Census Data - Beyond the Figures

We are currently in the midst of the Australian Bureau of Statistics’ release schedule of the 2011 Census of Population and Housing data.  With a multitude of high quality, freely available, relatively recent demographic information at your fingertips, one could be forgiven for imagining enlisting consultancy services for this particular area would be redundant.  However, with every information source comes caveats, limitations, and issues.  Proper interpretation requires not only understanding the intended use of the information, but also a strong understanding of Census data itself.  As Consultant Statisticians experienced in the use of Census and other demographic data, Data Analysis Australia bridges these two understandings, providing tailored information selection and advice to suit particular needs.

A recent and illustrative example relates to a set of community profiles created to enable Horizon Power (Western Australia’s regional and remote electricity provider) to better understand their customers.  In the instance of Census data for the Shire of Roebourne alone – a large Shire in the Pilbara region of northern Western Australia, including the township of Karratha, a major hub for the resource industry - there are many a minefield awaiting the unsuspecting user.  
Census population counts come in three standard forms   a count by place of usual residence, a count by place of enumeration (location on Census night itself), and a count by place of employment.  Place of employment counts are limited in availability by difficulties in geocoding to small geographic regions, and were not utilised in the development of the community profiles as they were available for so few of Horizon Power’s supply regions. 

So which count is appropriate?  Karratha is a region with a high number of fly-in, fly-out (FIFO) workers.  There is a known difficulty with having a single usual residence question in the Census, in that these workers are free to select their one and only place of usual residence as their private home, as opposed to Karratha.  What’s the problem with that, you ask?  The place of usual residence is defined on the Census form as “that address at which the person has lived or intends to live for a total of six months or more in 2011”.  Any FIFO worker with a roster including more than half of their time being “on” in theory should have indicated Karratha as their place of usual residence.  However, human intuition associates “residence” with “home”, and so the problem develops.

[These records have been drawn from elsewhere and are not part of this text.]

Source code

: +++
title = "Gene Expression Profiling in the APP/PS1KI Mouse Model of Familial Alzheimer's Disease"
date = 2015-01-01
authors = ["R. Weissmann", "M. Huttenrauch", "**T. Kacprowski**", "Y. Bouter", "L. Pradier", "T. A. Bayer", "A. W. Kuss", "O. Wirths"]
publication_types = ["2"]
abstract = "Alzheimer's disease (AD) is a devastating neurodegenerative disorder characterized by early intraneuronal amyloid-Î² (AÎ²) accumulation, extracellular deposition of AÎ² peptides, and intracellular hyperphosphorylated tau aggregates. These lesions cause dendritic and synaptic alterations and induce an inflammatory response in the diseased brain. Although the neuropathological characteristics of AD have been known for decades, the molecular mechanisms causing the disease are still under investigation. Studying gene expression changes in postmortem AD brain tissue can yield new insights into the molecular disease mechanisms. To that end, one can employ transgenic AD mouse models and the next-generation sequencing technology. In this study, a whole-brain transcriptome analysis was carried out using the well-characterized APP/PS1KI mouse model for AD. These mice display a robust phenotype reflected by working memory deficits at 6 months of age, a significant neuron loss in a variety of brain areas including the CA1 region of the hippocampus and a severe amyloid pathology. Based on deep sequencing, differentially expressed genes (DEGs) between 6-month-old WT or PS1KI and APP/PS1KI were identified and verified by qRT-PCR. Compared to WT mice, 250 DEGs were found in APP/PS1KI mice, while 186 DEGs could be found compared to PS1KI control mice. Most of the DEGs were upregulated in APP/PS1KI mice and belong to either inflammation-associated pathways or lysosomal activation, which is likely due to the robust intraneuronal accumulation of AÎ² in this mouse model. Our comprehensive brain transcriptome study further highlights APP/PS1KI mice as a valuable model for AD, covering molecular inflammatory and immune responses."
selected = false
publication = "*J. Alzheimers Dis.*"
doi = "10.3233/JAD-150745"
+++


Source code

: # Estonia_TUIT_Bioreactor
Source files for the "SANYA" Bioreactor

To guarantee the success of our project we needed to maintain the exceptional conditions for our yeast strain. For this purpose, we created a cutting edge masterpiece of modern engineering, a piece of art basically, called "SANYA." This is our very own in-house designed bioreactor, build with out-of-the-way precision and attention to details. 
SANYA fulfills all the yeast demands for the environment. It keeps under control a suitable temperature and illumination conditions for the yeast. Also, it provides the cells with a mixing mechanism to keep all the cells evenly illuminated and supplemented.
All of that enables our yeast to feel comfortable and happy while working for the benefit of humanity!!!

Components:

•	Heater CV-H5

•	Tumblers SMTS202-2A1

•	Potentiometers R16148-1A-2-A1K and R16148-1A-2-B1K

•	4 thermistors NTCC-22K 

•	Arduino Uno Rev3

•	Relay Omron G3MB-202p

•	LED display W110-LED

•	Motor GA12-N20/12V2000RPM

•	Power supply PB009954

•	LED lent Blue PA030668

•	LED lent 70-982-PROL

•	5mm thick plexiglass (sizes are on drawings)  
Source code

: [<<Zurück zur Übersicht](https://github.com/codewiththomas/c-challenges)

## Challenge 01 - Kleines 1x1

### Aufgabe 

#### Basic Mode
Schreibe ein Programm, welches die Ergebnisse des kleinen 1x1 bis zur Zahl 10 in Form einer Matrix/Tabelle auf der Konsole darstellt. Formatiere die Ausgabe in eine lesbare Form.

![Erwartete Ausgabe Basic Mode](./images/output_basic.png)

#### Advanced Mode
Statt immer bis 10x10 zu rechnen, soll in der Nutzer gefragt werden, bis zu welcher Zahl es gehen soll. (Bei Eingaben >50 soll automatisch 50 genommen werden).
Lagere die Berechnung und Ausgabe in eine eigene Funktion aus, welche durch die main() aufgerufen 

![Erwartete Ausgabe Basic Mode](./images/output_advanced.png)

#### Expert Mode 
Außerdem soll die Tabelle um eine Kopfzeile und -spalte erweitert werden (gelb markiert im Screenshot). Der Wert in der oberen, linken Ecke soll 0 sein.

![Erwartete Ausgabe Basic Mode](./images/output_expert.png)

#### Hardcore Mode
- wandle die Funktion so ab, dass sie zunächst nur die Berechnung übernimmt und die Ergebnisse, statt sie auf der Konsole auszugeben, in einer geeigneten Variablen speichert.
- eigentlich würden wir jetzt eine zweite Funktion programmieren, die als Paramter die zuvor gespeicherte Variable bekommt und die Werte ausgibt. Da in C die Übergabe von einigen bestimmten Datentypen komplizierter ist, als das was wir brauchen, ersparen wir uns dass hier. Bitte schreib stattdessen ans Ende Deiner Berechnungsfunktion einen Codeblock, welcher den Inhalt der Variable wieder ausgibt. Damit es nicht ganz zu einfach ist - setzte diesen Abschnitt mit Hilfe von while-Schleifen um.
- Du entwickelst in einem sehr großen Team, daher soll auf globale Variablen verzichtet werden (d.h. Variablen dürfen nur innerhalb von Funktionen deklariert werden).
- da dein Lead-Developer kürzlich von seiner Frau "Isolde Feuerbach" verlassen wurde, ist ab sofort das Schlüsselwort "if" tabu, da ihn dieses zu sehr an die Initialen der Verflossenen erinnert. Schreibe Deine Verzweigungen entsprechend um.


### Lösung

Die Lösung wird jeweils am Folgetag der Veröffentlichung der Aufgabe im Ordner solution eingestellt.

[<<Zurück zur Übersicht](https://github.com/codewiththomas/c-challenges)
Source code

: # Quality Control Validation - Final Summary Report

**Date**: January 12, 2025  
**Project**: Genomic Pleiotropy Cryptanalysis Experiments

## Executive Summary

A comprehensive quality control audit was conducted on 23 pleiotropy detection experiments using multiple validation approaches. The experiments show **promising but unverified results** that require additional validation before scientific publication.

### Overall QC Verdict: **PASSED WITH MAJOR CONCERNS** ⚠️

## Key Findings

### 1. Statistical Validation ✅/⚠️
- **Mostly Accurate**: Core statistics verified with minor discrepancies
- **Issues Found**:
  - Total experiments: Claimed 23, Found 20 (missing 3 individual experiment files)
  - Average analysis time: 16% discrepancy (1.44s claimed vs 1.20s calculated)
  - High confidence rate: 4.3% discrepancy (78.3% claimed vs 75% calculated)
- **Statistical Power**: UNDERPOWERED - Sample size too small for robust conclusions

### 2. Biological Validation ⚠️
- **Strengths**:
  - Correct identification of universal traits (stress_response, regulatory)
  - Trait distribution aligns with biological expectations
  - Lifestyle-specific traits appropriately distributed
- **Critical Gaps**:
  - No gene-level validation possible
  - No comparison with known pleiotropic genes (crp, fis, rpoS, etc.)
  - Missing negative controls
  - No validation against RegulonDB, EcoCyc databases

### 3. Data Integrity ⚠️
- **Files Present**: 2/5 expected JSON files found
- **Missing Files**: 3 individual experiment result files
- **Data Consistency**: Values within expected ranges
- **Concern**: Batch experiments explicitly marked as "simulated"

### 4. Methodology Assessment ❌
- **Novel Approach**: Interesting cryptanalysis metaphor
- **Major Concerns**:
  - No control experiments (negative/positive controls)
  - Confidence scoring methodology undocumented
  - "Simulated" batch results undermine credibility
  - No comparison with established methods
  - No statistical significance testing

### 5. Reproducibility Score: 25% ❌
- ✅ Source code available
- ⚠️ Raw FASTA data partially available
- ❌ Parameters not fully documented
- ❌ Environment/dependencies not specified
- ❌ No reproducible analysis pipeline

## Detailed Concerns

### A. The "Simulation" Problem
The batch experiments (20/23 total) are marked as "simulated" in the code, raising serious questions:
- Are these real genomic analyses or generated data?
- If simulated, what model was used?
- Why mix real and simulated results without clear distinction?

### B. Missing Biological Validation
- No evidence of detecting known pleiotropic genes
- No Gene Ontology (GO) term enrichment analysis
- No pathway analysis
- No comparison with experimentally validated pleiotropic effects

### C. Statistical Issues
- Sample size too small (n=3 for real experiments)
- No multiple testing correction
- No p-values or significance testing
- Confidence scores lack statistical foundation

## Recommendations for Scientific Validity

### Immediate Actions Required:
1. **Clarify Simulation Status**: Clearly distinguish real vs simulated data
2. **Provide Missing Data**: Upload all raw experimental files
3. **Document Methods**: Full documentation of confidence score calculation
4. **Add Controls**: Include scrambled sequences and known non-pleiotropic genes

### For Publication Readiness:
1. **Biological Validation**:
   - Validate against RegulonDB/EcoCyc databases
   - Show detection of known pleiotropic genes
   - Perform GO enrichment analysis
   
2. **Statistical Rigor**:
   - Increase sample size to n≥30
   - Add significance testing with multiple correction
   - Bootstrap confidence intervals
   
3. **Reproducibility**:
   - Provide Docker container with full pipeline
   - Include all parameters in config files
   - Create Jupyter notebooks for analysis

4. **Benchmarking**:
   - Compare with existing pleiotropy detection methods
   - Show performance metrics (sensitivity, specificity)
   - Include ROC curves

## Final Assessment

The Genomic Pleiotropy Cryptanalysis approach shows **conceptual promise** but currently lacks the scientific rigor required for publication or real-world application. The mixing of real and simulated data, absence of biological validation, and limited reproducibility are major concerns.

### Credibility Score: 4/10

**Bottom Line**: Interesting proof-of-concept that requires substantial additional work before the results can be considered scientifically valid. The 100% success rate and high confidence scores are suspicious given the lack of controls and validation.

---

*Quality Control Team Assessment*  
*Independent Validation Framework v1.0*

For the Horizon Power profiles, both population counts for the Shire of Roebourne by place of usual residence (22,900) and location on Census night (29,608) were presented, along with age and gender profiles.  For Horizon Power, both types of counts were useful in different ways.  Counts by location are better suited for analysis regarding per capita power usage, whereas counts by usual residence are better for analysis regarding likelihood to invest in efficient energy schemes, such as solar panels.  With nearly 30% difference between the two, it’s crucial that this issue is understood.

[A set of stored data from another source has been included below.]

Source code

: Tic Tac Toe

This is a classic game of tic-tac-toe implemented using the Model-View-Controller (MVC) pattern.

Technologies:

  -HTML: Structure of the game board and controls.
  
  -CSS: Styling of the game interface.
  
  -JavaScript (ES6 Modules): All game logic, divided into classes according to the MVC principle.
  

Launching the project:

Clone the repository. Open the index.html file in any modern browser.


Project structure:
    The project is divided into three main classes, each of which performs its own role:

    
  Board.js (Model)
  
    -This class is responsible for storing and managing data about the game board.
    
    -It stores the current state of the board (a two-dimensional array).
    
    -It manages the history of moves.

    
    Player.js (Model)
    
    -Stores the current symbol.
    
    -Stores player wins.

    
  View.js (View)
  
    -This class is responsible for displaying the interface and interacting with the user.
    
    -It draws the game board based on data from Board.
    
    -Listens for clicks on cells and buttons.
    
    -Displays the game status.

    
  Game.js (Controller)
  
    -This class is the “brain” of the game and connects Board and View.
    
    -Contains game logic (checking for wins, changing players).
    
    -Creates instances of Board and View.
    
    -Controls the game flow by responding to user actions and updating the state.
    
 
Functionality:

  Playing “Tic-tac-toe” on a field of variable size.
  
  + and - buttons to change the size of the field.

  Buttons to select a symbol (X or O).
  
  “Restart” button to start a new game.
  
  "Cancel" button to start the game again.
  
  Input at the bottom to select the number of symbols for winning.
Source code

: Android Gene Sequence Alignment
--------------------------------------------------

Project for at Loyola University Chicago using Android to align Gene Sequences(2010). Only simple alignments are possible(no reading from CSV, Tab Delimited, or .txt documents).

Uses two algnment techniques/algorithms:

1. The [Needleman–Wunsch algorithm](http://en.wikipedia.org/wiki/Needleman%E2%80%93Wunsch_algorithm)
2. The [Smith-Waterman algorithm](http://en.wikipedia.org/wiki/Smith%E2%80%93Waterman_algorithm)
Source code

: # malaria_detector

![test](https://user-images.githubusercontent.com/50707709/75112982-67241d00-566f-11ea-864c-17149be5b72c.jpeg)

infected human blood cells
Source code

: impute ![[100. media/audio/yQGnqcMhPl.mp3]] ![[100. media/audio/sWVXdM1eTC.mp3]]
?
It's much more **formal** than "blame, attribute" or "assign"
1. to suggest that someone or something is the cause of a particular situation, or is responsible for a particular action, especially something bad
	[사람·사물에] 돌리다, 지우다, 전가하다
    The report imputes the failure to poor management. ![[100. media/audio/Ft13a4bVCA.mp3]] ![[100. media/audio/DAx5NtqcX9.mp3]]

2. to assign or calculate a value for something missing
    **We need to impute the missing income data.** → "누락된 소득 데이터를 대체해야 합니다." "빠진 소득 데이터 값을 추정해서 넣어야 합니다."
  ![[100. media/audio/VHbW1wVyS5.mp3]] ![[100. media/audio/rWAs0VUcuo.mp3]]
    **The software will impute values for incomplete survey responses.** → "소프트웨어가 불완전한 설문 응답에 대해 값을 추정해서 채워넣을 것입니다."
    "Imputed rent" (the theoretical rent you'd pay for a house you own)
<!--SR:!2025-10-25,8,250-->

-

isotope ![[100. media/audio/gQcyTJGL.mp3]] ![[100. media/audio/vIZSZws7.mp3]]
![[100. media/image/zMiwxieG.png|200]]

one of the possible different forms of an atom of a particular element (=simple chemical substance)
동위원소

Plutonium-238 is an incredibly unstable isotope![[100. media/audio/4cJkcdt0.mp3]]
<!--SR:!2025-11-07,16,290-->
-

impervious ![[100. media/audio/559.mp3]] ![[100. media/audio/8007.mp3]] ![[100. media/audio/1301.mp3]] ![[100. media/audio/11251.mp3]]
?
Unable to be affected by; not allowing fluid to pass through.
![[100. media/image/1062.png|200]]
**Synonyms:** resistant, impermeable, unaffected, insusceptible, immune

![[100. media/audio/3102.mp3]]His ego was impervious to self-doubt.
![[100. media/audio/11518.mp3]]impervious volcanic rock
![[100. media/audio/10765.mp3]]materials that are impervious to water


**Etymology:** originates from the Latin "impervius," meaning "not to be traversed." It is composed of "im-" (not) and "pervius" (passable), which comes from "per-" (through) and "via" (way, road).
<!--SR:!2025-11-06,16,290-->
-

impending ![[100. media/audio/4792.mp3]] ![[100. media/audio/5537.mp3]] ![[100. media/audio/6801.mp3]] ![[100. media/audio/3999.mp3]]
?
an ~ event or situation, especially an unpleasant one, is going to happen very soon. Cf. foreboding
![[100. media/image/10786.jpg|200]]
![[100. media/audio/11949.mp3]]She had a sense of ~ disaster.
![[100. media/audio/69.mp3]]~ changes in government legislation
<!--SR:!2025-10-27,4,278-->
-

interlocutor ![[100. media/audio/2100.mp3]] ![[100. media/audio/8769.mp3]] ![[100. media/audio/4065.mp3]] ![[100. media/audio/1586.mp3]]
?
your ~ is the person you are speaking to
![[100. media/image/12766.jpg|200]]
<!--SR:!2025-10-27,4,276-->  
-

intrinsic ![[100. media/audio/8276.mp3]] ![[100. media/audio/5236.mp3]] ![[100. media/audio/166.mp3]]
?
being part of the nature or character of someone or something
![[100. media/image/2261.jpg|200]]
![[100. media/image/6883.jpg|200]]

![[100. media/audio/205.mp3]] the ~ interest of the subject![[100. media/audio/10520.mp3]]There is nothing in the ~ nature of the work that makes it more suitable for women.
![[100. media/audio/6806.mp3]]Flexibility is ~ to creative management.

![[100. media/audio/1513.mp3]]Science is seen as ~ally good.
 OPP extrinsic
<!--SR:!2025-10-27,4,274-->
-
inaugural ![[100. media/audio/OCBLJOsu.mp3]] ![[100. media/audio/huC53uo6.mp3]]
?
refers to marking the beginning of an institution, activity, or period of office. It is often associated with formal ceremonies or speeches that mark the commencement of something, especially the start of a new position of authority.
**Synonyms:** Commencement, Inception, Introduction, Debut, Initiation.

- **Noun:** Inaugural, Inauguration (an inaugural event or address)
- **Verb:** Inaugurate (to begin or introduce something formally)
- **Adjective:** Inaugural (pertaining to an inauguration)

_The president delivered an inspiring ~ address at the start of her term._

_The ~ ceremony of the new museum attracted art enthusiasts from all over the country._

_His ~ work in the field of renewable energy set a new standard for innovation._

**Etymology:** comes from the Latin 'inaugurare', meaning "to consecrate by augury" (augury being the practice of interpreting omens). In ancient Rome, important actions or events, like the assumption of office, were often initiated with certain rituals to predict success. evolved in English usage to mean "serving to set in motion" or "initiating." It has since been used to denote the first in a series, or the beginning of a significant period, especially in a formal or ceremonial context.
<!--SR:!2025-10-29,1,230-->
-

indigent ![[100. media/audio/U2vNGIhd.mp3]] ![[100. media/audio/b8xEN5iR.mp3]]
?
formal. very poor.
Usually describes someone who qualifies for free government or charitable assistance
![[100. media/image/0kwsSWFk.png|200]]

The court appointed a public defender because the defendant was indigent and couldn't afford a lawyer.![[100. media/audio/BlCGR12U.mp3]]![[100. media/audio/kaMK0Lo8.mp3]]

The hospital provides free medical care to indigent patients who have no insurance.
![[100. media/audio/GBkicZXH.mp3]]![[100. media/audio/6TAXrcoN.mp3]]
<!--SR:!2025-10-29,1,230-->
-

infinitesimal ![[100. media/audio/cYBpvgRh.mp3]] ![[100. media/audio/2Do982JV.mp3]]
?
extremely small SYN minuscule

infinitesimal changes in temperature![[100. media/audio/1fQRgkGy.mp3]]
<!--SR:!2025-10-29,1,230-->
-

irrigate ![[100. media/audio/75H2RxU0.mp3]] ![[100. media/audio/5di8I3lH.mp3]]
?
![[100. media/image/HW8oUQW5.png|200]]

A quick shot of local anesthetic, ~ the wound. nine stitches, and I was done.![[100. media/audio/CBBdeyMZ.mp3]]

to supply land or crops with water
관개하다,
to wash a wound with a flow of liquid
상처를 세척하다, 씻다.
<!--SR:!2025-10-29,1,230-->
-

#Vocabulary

Another interesting consideration with the Shire of Roebourne was the median rent of $120 per week.  Sound a little low?  This median is based on all rented and occupied dwellings, and includes over 2,000 (59% of all rentals) that are classified as “Other landlord type”, which includes dwellings being rented through an employer.  Over half of these landlord types have a rent range of $0-74 per week.  It is clear that, rather than giving the actual rent paid by their employer, renters (probably FIFO workers) are stating their own share of the rent - $0.  This has produced a highly skewed median for rental prices.  It may be perfectly acceptable for use when determining the disposable income of individuals or even for median rents in most circumstances, but not so within the frame of a rental market assessment in this particular situation.  As an aside, the median rent for dwellings rented directly via a real estate agent is in the $650 and over category – the highest category provided in the Shire of Roebourne’s basic community profile from the ABS.  Using the Regional Rental Data search engine on the Real Estate Institute of Western Australia’s website, it gives a median rent for houses in the suburb of Karratha at a cool $1,600 for the July-September 2011 quarter.

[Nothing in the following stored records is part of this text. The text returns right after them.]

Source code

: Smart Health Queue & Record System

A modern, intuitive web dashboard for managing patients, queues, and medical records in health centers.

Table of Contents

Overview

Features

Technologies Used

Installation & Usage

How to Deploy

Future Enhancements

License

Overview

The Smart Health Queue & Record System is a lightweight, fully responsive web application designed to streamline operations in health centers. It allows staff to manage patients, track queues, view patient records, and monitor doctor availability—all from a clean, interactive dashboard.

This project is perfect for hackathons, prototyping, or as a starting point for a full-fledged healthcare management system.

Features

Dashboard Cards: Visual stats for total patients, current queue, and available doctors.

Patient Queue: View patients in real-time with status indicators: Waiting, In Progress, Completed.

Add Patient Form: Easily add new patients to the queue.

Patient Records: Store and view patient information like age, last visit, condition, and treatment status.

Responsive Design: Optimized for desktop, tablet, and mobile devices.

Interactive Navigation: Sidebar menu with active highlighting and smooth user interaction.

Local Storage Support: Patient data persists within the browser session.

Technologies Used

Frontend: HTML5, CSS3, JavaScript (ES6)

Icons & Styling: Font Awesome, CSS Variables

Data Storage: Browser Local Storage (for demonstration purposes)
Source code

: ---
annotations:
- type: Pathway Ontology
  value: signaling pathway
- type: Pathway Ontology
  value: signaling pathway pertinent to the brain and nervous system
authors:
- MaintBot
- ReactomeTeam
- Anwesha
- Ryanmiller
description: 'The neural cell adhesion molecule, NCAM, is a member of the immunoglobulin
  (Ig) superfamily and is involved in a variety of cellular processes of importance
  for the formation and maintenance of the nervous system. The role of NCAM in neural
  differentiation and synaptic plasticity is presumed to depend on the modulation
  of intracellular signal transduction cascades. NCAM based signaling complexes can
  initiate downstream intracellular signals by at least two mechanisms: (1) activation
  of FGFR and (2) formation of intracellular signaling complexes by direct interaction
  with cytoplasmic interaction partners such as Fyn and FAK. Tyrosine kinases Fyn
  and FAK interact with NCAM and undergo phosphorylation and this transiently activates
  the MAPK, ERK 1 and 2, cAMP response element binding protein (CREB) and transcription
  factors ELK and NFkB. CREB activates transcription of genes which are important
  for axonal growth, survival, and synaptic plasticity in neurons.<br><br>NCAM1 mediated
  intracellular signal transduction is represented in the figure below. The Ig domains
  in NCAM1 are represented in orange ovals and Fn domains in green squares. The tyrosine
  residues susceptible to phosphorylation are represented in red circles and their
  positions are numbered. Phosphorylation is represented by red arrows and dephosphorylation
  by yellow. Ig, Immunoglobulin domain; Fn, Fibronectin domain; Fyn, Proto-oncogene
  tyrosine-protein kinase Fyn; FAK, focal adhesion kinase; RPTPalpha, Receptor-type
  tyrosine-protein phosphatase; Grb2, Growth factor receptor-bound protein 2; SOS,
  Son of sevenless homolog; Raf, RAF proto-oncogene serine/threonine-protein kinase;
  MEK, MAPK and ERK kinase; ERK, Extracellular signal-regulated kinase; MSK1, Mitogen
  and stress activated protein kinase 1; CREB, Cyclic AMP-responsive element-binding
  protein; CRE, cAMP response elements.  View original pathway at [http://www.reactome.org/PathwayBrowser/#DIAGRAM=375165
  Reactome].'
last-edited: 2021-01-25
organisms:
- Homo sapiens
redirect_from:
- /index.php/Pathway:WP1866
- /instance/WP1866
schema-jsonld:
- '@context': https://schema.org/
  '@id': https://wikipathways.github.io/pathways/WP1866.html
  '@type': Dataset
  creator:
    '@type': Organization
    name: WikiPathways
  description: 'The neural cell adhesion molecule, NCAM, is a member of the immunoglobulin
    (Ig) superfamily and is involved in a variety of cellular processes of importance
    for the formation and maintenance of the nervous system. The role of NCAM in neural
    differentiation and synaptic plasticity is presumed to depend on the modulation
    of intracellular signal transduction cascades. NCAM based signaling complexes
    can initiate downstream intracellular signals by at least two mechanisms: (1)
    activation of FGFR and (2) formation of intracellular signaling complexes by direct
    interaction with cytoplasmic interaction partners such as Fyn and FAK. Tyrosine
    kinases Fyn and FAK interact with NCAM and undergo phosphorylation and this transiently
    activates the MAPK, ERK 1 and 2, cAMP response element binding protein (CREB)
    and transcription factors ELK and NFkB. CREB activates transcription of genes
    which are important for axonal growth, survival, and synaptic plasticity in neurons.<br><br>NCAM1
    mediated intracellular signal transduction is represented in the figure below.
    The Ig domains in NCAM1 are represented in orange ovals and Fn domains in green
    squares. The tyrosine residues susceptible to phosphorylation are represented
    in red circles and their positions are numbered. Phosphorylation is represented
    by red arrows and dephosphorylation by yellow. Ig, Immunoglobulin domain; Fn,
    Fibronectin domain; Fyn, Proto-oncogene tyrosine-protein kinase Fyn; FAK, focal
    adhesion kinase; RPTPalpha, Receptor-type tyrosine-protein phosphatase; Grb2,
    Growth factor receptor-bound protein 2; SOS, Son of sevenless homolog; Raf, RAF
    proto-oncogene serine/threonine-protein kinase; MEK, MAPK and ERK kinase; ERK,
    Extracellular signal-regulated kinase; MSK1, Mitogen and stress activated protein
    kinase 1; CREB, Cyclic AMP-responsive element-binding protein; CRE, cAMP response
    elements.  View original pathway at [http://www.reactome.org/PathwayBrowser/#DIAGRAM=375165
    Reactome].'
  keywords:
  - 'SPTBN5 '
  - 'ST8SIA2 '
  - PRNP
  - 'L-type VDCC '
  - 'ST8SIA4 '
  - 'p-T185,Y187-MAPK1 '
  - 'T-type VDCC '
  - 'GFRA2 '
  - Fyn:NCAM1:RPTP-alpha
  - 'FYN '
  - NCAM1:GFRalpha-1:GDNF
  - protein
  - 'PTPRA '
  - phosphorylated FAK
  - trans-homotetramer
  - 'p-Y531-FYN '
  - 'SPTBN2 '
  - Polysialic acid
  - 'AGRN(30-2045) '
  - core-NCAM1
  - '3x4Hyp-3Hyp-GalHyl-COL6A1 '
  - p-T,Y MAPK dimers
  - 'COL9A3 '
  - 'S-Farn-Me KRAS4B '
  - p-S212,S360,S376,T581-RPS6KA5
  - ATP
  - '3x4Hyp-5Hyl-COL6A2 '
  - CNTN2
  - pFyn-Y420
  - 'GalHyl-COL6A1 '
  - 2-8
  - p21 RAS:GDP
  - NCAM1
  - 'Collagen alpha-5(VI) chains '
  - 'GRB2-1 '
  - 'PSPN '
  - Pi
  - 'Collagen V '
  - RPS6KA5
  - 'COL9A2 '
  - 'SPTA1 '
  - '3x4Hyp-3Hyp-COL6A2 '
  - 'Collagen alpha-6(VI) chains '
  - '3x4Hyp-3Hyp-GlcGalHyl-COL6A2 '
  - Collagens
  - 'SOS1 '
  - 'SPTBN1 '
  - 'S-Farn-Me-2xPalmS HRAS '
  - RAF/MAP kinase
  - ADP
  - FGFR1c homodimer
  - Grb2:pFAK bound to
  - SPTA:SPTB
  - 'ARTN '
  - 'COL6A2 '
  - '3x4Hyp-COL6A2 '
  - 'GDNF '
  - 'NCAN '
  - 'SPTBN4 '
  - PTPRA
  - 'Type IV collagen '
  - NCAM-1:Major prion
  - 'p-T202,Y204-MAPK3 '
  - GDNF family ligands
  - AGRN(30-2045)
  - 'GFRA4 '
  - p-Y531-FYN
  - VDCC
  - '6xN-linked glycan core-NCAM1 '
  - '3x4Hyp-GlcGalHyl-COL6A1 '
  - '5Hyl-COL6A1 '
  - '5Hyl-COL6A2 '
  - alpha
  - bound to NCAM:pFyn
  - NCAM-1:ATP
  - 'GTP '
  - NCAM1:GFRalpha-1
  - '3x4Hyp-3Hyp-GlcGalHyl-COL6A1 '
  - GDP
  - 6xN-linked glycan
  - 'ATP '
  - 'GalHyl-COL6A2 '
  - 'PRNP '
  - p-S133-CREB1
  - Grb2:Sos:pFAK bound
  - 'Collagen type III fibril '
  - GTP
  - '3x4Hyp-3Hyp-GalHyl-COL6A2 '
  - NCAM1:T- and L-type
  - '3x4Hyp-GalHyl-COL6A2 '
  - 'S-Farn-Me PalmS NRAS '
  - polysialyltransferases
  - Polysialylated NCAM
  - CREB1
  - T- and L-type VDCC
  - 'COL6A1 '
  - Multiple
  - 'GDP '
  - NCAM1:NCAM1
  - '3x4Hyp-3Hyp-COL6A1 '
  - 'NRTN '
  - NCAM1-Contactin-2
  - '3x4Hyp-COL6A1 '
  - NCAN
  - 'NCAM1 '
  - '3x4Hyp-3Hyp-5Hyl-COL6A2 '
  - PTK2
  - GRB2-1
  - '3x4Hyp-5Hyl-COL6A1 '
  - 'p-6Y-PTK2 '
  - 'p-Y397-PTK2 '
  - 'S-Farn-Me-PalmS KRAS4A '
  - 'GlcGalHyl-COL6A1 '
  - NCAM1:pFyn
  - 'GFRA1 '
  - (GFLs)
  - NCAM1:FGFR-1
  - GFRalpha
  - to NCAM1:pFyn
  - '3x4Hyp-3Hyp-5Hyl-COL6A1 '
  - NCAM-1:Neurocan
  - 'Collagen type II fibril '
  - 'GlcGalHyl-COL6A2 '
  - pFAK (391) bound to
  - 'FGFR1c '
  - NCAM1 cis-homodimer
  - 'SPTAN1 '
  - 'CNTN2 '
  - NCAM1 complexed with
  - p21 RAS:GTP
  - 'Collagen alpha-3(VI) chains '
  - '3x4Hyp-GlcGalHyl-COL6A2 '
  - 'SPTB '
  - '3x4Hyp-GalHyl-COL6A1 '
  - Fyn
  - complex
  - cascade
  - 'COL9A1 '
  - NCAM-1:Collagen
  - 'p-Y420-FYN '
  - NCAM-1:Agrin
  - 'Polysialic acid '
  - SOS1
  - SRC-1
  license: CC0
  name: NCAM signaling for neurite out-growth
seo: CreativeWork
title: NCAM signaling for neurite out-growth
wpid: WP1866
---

Over 35 profiles were created for Horizon Power, including 2006 Census fields for direct growth comparison.  Data Analysis Australia has the Census data expertise and the real-world project experience required to design tailored community profiles.  Whilst some consideration is necessary to determine the most appropriate Census fields and information to present, these can then be produced over various regions in a systematic fashion, providing the right strategic information in a consistent, customised and quality assured format.